Worst? Maybe not, but dumbest. Here in New Jersey, mag limit is 15 rounds (sigh). At a LGS, clerk handed me a Ruger SR9 with a clearly 17 round mag. When I questioned this, the owner started yelling at me as if I put the illegal mag in the gun. Lucky I wasn’t a state cop.
Being told I couldn’t rent a gun unless I brought another person with me while I was literally open carrying in the store.
I went to a gun store to inquire about a range finder I wanted to buy. Asked about the warranty on one particular model, and then couldn’t get a word in edge-wise for the next 10 minutes, but not for lack of trying. I just ended up walking out on the guy mid-sentence.
I just wanted to buy a range finder, man.
Couple is buying an AR at counter, I am in line behind them at the register, waiting to pay. Guy ringing them up is dispensing “wisdom” to them about the AR-pattern family of weapons, for example: the difference between 5.56 and .223 (which he got wrong), ways to avoid breaking “assault weapons” ban laws by only buying american made AR accessories (our state has no such ban), what type of ammo to buy (apparently ANY type of 5.56 ammo is guaranteed to feed reliably through an AR, and “all bullets are the same at that speed”, so any one will work for any applicaiton) etc. etc. etc. None of this was egregious, seen it all before. What WAS egregious was that as he talked, he’s idly playing with and manipulating the firearm. Sometimes showing off different features, showing how to load a magazine etc, but mainly just fiddling with it in his hands while he talks to them. Things got a little ugly when he was trying to show them how quickly you can bring the gun to bear and get a sight picture. In doing so sweeps me across the torso and head with the muzzle WHILE HIS FINGER IS ON THE TRIGGER INSIDE THE GUARD. This on a gun with a magazine inserted that I just watched him load, and (despite the three-card-monty routine he was doing with the gun’s controls) I’m pretty sure there’s a pill in the pipe as well. No idea what the status of the safety is but I certainly do not care. As he sweeps me and is about to sweep the couple, i grab the barrel and slam it down onto the counter with the muzzle pointing in a safe direction, away from ourselves and other customers. In the process I wrench the guy’s wrist and bloody his lip (from the stock getting jerked around, i didn’t hit him). He’s screaming bloody murder, his manager comes running out of the office. I calmly explain the situation. Guy defends himself with “but it wasn’t even loaded”, at which point I pick up the rifle, drop the mag, and run the charging handle to see a bright shiny round of federal 5.56 pop out. I look to his manager expecting to see him convinced. Nope. Defended his employee. “He served 8 years in the USMC and if he tells me he was handling that rifle safely, I’ll take his word for it over some asshole off the street”. Even suggested I was lucky he didn’t get the police involved for “assaulting” his employee. Needless to say I will never be shopping there again. Suggested the prospective AR-owners do the same.

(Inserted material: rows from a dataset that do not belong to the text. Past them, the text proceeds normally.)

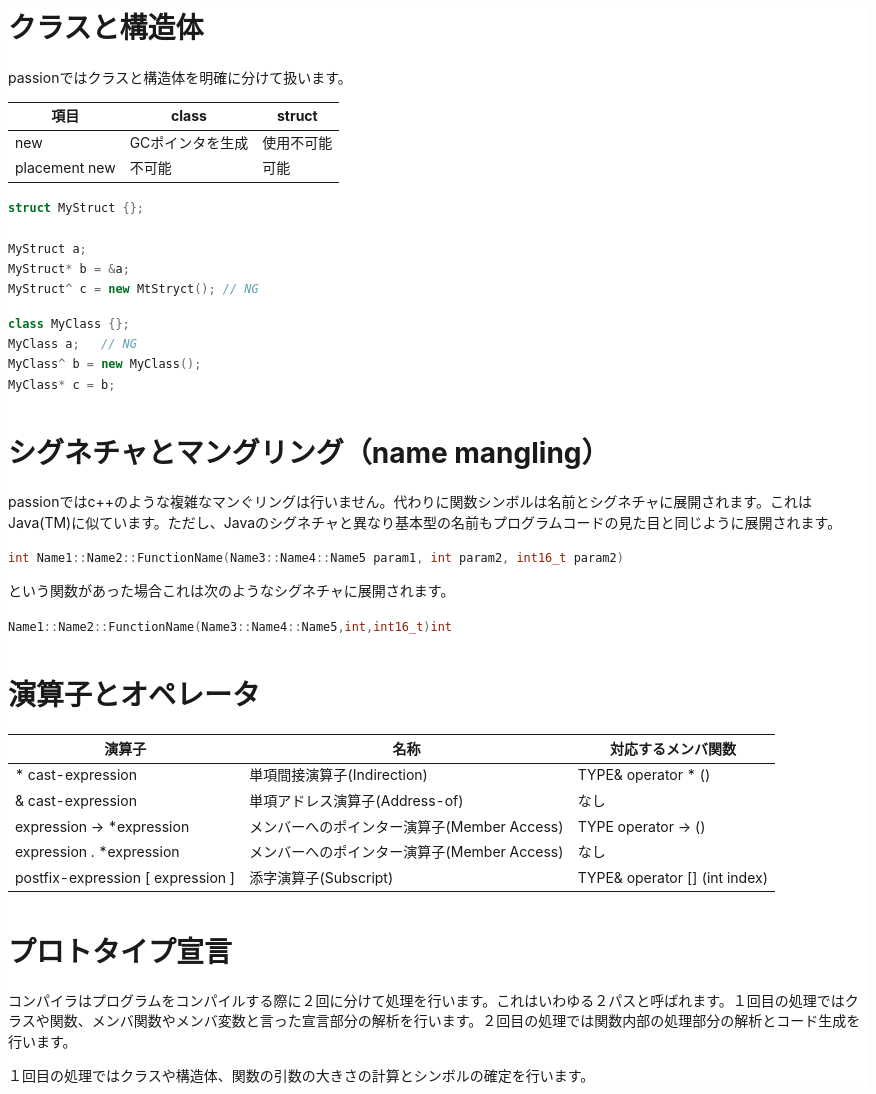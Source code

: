 # クラスと構造体

passionではクラスと構造体を明確に分けて扱います。

| 項目          | class            | struct     |
| ------------- | ---------------- | ---------- |
| new           | GCポインタを生成 | 使用不可能 |
| placement new | 不可能           | 可能       |

```c++
struct MyStruct {};

MyStruct a;
MyStruct* b = &a;
MyStruct^ c = new MtStryct(); // NG
```

```c++
class MyClass {};
MyClass a;   // NG
MyClass^ b = new MyClass();
MyClass* c = b;
```



# シグネチャとマングリング（name mangling）

passionではc++のような複雑なマンぐリングは行いません。代わりに関数シンボルは名前とシグネチャに展開されます。これはJava(TM)に似ています。ただし、Javaのシグネチャと異なり基本型の名前もプログラムコードの見た目と同じように展開されます。

```c++
int Name1::Name2::FunctionName(Name3::Name4::Name5 param1, int param2, int16_t param2)
```

という関数があった場合これは次のようなシグネチャに展開されます。

```c++
Name1::Name2::FunctionName(Name3::Name4::Name5,int,int16_t)int
```

# 演算子とオペレータ

| 演算子                            | 名称                                        | 対応するメンバ関数            |
| --------------------------------- | ------------------------------------------- | ----------------------------- |
| * cast-expression                 | 単項間接演算子(Indirection)                 | TYPE& operator * ()           |
| & cast-expression                 | 単項アドレス演算子(Address-of)              | なし                          |
| expression -> *expression         | メンバーへのポインター演算子(Member Access) | TYPE operator -> ()           |
| expression . *expression          | メンバーへのポインター演算子(Member Access) | なし                          |
| postfix-expression [ expression ] | 添字演算子(Subscript)                       | TYPE& operator [] (int index) |

#  プロトタイプ宣言

コンパイラはプログラムをコンパイルする際に２回に分けて処理を行います。これはいわゆる２パスと呼ばれます。１回目の処理ではクラスや関数、メンバ関数やメンバ変数と言った宣言部分の解析を行います。２回目の処理では関数内部の処理部分の解析とコード生成を行います。

１回目の処理ではクラスや構造体、関数の引数の大きさの計算とシンボルの確定を行います。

walking around the firing line in Denver when “BANG!”. First thing I think is “I can still feel my legs so what ever that was it didn’t hit me in the spine.” I spin around to see two jack asses behind the counter laughing it up. Apparently they fired a blank without so much as a word of warning (not that it would have made it okay). Gave them a piece of my mind and never darkened their door again.
P.S. I wrote a long note to Cabelas about their egregious gun handling. They said they would speak to the counter staff and let me know what would be done about it. Never got anything back from them. So much gun handling fail.